Repeat nothing but the lines below running from the one containing "# **Traffic Sign Recognition**" to the one containing "### Design and Test a Model Architecture". Keep both end lines.

◇ ◇ ◇ ◇ ◇

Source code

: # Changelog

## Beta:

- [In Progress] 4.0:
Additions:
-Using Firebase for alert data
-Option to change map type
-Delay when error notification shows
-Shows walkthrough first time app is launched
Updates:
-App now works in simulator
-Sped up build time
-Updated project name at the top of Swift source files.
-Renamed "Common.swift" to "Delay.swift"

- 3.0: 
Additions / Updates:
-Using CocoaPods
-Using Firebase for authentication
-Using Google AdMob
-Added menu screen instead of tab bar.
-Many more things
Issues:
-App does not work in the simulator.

◇ ◇ ◇ ◇ ◇

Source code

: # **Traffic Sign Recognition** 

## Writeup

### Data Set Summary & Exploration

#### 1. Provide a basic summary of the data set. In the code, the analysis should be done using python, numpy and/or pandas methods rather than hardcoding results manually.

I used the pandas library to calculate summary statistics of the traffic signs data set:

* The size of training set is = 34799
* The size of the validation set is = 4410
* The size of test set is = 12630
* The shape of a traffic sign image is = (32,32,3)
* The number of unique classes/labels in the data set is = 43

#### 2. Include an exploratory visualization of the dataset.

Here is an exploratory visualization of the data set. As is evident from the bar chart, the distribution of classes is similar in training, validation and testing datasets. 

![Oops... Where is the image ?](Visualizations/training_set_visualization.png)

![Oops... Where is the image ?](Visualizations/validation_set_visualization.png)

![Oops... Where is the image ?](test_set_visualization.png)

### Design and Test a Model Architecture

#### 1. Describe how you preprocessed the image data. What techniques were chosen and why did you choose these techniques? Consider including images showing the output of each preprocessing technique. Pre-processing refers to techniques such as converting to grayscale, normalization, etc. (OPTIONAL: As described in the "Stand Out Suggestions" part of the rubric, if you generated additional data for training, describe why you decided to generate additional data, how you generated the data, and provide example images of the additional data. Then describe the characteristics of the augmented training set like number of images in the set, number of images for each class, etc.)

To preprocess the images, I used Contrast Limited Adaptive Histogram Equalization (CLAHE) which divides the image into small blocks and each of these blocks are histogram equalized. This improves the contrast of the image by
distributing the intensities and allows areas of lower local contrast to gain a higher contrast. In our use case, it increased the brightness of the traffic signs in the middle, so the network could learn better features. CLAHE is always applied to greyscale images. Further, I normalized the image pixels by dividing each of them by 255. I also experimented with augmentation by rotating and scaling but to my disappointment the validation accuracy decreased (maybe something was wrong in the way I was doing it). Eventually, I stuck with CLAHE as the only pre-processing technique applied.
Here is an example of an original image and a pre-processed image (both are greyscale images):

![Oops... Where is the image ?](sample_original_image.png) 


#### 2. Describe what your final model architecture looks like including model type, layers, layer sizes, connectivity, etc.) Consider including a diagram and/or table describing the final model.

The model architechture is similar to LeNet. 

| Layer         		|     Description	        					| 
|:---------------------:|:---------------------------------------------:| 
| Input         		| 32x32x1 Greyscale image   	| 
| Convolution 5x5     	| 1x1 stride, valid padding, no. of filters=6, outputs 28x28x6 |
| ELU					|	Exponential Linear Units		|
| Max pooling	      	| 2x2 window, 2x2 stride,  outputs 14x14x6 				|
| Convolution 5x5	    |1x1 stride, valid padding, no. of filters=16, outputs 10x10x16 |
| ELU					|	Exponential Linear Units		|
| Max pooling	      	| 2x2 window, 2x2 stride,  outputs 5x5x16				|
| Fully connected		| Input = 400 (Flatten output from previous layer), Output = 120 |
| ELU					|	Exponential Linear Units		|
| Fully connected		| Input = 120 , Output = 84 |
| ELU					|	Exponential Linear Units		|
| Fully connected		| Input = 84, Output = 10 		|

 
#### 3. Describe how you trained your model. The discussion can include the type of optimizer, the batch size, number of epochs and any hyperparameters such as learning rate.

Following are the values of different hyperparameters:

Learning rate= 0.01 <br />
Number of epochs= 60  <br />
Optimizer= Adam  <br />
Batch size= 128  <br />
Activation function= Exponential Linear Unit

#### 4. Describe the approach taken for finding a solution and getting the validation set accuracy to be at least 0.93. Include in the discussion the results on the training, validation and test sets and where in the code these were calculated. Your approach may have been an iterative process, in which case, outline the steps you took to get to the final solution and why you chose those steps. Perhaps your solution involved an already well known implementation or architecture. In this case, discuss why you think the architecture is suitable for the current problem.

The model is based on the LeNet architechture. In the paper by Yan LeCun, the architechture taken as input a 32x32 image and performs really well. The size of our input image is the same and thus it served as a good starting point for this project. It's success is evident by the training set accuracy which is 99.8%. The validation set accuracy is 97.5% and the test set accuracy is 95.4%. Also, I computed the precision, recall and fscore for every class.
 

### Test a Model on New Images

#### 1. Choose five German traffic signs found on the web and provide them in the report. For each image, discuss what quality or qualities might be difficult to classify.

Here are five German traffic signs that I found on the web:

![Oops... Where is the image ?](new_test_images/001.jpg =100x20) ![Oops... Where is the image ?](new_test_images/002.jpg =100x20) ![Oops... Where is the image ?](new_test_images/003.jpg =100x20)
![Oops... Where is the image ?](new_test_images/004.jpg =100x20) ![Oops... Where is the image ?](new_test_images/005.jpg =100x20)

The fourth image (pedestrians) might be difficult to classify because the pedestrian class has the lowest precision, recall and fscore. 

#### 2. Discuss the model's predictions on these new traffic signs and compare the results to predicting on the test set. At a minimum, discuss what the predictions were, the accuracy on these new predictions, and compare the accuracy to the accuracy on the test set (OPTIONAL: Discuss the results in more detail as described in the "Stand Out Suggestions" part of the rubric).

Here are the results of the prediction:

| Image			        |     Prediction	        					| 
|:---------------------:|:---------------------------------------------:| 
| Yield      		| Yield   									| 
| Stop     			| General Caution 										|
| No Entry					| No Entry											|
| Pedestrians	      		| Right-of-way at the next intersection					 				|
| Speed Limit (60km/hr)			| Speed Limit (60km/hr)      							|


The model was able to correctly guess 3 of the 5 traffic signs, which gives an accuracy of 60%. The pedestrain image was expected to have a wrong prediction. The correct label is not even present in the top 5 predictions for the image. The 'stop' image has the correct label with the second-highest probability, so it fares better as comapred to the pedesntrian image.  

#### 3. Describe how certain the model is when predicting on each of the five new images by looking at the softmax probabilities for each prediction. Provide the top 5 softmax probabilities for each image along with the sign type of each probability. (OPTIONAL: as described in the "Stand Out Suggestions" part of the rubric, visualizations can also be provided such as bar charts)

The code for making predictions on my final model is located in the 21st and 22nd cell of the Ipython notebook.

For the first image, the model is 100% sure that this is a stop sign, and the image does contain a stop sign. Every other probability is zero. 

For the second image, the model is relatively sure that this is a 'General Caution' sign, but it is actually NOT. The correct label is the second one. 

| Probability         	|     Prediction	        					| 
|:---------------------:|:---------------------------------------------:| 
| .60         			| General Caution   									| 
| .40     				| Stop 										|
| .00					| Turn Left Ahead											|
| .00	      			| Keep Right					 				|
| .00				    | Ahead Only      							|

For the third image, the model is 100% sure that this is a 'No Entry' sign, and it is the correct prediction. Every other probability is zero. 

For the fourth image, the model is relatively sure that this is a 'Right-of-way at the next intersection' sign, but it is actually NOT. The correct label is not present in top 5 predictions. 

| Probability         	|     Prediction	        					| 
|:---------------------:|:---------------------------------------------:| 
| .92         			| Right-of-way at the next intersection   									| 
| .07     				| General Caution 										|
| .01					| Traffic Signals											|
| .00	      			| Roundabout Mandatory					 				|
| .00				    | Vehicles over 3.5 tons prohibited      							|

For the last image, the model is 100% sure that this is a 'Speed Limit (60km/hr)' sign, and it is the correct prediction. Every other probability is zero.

◇ ◇ ◇ ◇ ◇

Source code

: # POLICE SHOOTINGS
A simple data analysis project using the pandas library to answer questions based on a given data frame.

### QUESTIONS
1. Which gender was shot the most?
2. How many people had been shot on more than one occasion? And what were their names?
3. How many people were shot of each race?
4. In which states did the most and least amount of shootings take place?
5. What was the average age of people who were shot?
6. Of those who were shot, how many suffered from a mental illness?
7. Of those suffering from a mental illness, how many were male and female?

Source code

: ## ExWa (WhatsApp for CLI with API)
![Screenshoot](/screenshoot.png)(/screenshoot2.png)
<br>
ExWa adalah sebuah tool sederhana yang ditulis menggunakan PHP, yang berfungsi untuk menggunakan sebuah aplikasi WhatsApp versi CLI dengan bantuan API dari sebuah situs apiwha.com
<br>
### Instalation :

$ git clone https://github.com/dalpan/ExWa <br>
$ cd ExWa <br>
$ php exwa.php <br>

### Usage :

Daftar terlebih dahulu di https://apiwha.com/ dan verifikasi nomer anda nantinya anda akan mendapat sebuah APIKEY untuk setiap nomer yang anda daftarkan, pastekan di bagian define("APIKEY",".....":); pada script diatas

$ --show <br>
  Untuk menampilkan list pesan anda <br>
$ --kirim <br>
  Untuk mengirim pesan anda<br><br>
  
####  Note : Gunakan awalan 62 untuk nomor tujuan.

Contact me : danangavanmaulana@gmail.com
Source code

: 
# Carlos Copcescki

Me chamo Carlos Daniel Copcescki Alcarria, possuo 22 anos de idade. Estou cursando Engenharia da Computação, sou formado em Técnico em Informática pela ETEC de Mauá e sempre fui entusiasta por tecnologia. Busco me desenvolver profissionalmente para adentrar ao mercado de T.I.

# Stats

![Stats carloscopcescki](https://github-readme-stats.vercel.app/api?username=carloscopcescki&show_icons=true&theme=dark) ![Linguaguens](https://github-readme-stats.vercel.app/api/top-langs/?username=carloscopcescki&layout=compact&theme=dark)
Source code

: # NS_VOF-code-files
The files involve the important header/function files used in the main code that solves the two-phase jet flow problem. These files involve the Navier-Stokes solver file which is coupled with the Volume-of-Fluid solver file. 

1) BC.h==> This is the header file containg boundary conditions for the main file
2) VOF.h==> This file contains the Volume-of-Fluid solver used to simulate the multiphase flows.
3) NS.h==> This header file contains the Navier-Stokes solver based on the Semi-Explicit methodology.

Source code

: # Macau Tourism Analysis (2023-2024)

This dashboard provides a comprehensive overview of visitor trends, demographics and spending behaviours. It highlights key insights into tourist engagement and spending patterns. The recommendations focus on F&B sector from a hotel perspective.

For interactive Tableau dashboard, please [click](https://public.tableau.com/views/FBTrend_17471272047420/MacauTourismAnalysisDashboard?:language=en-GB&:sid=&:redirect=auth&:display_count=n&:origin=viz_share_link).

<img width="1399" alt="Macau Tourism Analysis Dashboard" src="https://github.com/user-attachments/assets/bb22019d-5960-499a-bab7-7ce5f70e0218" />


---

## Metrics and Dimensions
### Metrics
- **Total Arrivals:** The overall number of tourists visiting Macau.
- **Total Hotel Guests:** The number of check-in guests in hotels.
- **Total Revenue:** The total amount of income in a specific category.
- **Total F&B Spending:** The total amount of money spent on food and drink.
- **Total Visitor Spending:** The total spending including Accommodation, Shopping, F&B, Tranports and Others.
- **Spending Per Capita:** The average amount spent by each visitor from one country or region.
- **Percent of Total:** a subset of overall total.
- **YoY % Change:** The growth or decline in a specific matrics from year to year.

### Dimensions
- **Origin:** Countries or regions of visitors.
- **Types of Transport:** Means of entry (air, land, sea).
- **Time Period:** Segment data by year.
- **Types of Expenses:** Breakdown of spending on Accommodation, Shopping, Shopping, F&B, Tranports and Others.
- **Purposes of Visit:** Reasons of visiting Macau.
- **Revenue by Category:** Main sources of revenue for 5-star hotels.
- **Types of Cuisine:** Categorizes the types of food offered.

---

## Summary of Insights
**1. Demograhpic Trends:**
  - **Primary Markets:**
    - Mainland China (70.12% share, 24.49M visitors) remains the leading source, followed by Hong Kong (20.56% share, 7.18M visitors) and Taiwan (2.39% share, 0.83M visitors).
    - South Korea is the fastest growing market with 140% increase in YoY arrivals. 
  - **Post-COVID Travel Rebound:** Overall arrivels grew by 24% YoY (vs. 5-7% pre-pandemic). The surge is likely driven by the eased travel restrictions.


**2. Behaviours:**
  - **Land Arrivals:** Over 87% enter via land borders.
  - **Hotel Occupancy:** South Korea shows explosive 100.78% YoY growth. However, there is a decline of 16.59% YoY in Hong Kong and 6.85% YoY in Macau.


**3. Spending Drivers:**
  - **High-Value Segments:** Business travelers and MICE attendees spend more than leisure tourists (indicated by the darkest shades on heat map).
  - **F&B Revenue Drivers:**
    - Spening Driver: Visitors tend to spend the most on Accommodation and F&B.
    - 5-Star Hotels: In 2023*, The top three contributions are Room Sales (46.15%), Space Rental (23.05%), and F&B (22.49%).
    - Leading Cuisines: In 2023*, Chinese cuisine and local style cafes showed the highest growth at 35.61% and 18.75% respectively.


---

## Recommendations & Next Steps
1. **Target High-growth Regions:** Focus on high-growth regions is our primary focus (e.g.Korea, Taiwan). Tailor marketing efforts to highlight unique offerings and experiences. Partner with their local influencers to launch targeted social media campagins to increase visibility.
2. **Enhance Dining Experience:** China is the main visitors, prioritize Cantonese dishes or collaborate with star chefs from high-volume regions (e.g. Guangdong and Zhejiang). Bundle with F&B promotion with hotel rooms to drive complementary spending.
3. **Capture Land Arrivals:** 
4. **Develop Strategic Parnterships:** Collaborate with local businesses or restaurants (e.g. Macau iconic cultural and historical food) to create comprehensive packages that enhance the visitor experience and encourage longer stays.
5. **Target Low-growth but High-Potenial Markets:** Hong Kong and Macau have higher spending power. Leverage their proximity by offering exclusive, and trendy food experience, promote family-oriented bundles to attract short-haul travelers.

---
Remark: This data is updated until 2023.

◇ ◇ ◇ ◇ ◇

_Response:_
: # **Traffic Sign Recognition** 

## Writeup

### Data Set Summary & Exploration

#### 1. Provide a basic summary of the data set. In the code, the analysis should be done using python, numpy and/or pandas methods rather than hardcoding results manually.

I used the pandas library to calculate summary statistics of the traffic signs data set:

* The size of training set is = 34799
* The size of the validation set is = 4410
* The size of test set is = 12630
* The shape of a traffic sign image is = (32,32,3)
* The number of unique classes/labels in the data set is = 43

#### 2. Include an exploratory visualization of the dataset.

Here is an exploratory visualization of the data set. As is evident from the bar chart, the distribution of classes is similar in training, validation and testing datasets. 

![Oops... Where is the image ?](Visualizations/training_set_visualization.png)

![Oops... Where is the image ?](Visualizations/validation_set_visualization.png)

![Oops... Where is the image ?](test_set_visualization.png)

### Design and Test a Model Architecture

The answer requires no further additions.